Before Arduino There was Basic Stamp: A Classic Teardown
Microcontrollers existed before the Arduino, and a device that anyone could program and blink an LED existed before the first Maker Faire. This might come as a surprise to some, but for others PICs and 68HC11s will remain as the first popular microcontrollers, found in everything from toys to microwave ovens.
Arduino can’t even claim its prominence as the first user-friendly microcontroller development board. This title goes to the humble Basic Stamp, a four-component board that was introduced in the early 1990s. I recently managed to get my hands on an original Basic Stamp kit. This is the teardown and introduction to the first user friendly microcontroller development boards. Consider it a walk down memory lane, showing us how far the hobbyist electronics market has come in the past twenty year, and also an insight in how far we have left to go.

Teardown
The Basic Stamp kit on my workbench was made in 1993, and sold for a suggested retail price of $139 USD. Adjusted for inflation, this is nearly $230 in 2015 dollars. What do you get in the Basic Stamp starter kit? A single stamp, a programmer cable, and a surprising amount of documentation.

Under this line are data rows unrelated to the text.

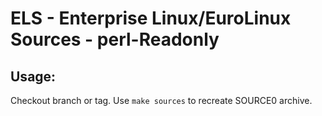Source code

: # ELS - Enterprise Linux/EuroLinux Sources - perl-Readonly
 
## Usage:
  Checkout branch or tag. Use `make sources` to recreate  SOURCE0 archive.
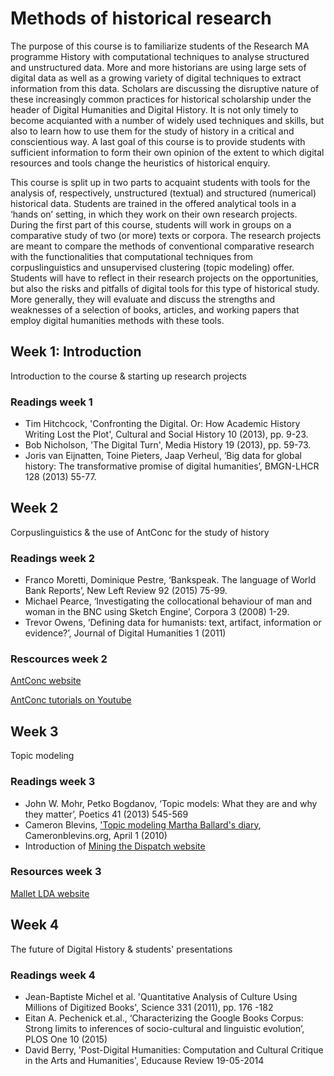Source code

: # Methods of historical research

The purpose of this course is to familiarize students of the Research MA programme History with computational techniques to analyse structured and unstructured data. More and more historians are using large sets of digital data as well as a growing variety of digital techniques to extract information from this data. Scholars are discussing the disruptive nature of these increasingly common practices for historical scholarship under the header of Digital Humanities and Digital History. It is not only timely to become acquianted with a number of widely used techniques and skills, but also to learn how to use them for the study of history in a critical and conscientious way. A last goal of this course is to provide students with sufficient information to form their own opinion of the extent to which digital resources and tools change the heuristics of historical enquiry.

This course is split up in two parts to acquaint students with tools for the analysis of, respectively, unstructured (textual) and structured (numerical) historical data. Students are trained in the offered analytical tools in a ‘hands on’ setting, in which they work on their own research projects. During the first part of this course, students will work in groups on a comparative study of two (or more) texts or corpora. The research projects are meant to compare the methods of conventional comparative research with the functionalities that computational techniques from corpuslinguistics and unsupervised clustering (topic modeling) offer. Students will have to reflect in their research projects on the opportunities, but also the risks and pitfalls of digital tools for this type of historical study. More generally, they will evaluate and discuss the strengths and weaknesses of a selection of books, articles, and working papers that employ digital humanities methods with these tools.

## Week 1: Introduction
Introduction to the course & starting up research projects

### Readings week 1
* Tim Hitchcock, 'Confronting the Digital. Or: How Academic History Writing Lost the Plot', Cultural and Social History 10 (2013), pp. 9-23.
* Bob Nicholson, 'The Digital Turn', Media History 19 (2013), pp. 59-73.
* Joris van Eijnatten, Toine Pieters, Jaap Verheul, ‘Big data for global history: The transformative promise of digital humanities’, BMGN-LHCR 128 (2013) 55-77.

## Week 2
Corpuslinguistics & the use of AntConc for the study of history

### Readings week 2
* Franco Moretti, Dominique Pestre, ‘Bankspeak. The language of World Bank Reports’, New Left Review 92 (2015) 75-99.
* Michael Pearce, ‘Investigating the collocational behaviour of man and woman in the BNC using Sketch Engine’, Corpora 3 (2008) 1-29.
* Trevor Owens, ‘Defining data for humanists: text, artifact, information or evidence?’, Journal of Digital Humanities 1 (2011)

### Rescources week 2

[AntConc website](http://www.laurenceanthony.net/software/antconc// "AntConc website")

[AntConc tutorials on Youtube](https://www.youtube.com/user/AntlabJPN/ "AntConc tutorials")

## Week 3
Topic modeling

### Readings week 3
* John W. Mohr, Petko Bogdanov, ‘Topic models: What they are and why they matter’, Poetics 41 (2013) 545-569
* Cameron Blevins, ['Topic modeling Martha Ballard's diary](http://www.cameronblevins.org/posts/topic-modeling-martha-ballards-diary/), Cameronblevins.org, April 1 (2010)
* Introduction of [Mining the Dispatch website](http://dsl.richmond.edu/dispatch/pages/intro)

### Resources week 3

[Mallet LDA website](http://mallet.cs.umass.edu/index.php)

## Week 4
The future of Digital History & students' presentations

### Readings week 4
* Jean-Baptiste Michel et al. 'Quantitative Analysis of Culture Using Millions of Digitized Books', Science 331 (2011), pp. 176 -182
* Eitan A. Pechenick et.al., ‘Characterizing the Google Books Corpus: Strong limits to inferences of socio-cultural and linguistic evolution’, PLOS One 10 (2015)
* David Berry, 'Post-Digital Humanities: Computation and Cultural Critique in the Arts and Humanities', Educause Review 19-05-2014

The Basic Stamp is an extremely minimalist board that does just enough to blink an LED, read a button, or drive an LCD. In the official documentation, there are only a handful of parts: a microcontroller, an EEPROM with a few bytes of memory, a crystal, and a voltage regulator.
The PIC16C56XL is the brains of the outfit, featuring 1.5kilobits of Flash memory and 25 bytes of RAM. By modern standards, it’s tiny; the closest modern analog would be the ATtiny10, itself not a very recent chip. Microchip’s smallest and newest chip is the PIC12LF1522, featuring twice as much Flash and ten times the amount of RAM. We’re dealing with an old microcontroller when using the Basic Stamp

Other components include a 93LC56 serial EEPROM. beside that is a 4MHz regulator, a 5V linear regulator, and a transistor and a few resistors for the ‘brown out’ circuit. Power is provided by a 9V battery connector soldered onto the board.

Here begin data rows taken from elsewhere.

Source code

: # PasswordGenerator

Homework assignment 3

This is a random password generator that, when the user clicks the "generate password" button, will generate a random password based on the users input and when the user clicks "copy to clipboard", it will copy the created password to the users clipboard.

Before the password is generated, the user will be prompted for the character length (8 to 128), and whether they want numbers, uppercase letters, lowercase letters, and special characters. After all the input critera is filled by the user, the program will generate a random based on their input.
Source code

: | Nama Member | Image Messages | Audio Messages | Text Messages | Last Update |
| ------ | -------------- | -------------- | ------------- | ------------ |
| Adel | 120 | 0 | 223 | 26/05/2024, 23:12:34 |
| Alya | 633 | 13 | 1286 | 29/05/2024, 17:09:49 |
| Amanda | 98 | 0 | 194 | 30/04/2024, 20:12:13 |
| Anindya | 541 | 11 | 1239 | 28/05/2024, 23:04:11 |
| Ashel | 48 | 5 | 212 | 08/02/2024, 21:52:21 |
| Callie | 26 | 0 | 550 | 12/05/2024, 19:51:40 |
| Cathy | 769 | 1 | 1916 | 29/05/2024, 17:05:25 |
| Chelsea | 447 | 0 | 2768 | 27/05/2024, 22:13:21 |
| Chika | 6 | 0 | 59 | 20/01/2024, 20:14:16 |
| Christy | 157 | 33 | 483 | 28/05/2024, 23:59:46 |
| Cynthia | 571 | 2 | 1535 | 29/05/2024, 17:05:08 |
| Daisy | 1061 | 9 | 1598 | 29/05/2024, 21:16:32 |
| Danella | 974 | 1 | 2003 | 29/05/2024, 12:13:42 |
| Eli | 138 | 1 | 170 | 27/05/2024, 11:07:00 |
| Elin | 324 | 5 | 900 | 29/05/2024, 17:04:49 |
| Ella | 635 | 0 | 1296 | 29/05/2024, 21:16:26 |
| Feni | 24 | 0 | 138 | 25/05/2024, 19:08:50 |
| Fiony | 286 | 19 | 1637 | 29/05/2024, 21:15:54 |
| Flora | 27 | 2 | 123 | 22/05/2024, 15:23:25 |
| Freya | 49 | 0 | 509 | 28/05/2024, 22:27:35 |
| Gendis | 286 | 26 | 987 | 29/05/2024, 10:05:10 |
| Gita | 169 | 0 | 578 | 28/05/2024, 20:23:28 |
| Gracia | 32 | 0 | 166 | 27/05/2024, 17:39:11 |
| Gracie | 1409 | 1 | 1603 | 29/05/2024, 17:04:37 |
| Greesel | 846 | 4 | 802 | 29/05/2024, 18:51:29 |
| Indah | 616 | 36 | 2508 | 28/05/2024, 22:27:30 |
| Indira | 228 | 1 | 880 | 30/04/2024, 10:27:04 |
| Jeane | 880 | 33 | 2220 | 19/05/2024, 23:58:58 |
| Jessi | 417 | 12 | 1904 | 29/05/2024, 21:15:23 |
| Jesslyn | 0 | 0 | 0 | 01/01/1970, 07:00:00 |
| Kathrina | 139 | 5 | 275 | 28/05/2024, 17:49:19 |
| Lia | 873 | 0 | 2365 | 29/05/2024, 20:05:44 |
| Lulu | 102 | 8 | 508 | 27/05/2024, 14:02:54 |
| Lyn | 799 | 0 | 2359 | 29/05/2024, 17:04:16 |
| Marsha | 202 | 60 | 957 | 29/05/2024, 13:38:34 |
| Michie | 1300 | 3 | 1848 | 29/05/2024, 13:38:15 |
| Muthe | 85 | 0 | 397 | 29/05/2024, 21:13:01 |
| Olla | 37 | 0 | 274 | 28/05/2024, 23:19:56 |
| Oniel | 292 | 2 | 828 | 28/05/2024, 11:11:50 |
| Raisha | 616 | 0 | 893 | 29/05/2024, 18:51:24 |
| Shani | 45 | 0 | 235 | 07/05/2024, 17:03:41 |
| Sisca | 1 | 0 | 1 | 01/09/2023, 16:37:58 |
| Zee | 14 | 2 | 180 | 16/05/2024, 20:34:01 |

The electronic design of the Basic Stamp is simple, yes, but there’s a method to the madness. The code you write for the Basic Stamp is stored in 256 bytes of the EEPROM. This code is read by a PBASIC interpreter on the PIC, dutifully following commands to blink a LED or display a character on an LCD. No user code is actually stored on the microcontroller.
Programming
How about the programming environment? That’s a single executable running in a DOS shell. The system requirements are only, an IBM PC or compatible, DOS 2.0+, 128k of RAM, and a disk drive. Meager requirements, but this is not something that will run on your modern Windows workstation; it requires a proper parallel port.

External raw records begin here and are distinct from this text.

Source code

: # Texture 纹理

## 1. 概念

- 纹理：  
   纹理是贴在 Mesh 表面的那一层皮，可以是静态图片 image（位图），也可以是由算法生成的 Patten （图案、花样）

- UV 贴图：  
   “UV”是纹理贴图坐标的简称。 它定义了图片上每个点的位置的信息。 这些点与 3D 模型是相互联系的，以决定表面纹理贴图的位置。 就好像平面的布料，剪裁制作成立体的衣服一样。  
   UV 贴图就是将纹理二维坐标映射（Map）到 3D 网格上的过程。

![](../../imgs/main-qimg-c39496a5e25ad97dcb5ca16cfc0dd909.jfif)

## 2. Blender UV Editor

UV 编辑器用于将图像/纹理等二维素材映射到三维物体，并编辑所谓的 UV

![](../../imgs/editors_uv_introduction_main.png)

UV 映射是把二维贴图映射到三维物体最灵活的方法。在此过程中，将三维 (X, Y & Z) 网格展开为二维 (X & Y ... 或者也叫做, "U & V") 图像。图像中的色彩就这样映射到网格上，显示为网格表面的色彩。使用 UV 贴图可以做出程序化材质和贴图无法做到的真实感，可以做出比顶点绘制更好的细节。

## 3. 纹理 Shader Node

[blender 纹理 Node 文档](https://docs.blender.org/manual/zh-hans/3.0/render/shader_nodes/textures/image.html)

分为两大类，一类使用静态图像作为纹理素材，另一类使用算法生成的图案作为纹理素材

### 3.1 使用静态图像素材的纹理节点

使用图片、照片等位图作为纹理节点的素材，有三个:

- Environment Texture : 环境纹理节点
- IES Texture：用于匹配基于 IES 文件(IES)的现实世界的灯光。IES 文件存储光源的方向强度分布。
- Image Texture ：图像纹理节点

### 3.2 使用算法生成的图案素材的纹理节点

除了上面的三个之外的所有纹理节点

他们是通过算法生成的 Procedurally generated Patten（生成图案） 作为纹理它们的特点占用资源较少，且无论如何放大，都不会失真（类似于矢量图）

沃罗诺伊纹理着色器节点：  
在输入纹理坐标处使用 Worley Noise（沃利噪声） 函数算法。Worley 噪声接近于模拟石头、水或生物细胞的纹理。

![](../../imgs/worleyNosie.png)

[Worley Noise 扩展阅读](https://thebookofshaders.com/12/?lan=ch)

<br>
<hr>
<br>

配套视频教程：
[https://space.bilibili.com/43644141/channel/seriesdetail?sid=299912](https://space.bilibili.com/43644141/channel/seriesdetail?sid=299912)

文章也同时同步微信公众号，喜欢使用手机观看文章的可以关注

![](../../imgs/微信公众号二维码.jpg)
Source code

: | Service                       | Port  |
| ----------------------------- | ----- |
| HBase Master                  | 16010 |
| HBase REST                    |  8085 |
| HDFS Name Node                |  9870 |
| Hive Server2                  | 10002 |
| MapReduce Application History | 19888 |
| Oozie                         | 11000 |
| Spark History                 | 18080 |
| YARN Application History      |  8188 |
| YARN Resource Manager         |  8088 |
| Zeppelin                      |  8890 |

For an IDE, the Basic Stamp editor is comparable to earlier Arduino IDEs; Alt+R runs the program on the Stamp connected to the computer, Alt+L loads a program, Alt+S saves a program, and Alt+Q quits the editor.
The BASIC language implemented on the PIC is minimal, but it does everything you would expect; individual pins can be set as input and output, buttons are debounced, and PWM functions are baked into the language.

Context
The Basic Stamp is now regarded as a slow, inconvenient artifact from the past. No one uses it, and the only place you’ll find one is in the back cabinet in a physics or EE classroom. This is an incredible disservice to a still-impressive piece of technology, and looking back at the Basic Stamp with our modern expectations is an incredible bias.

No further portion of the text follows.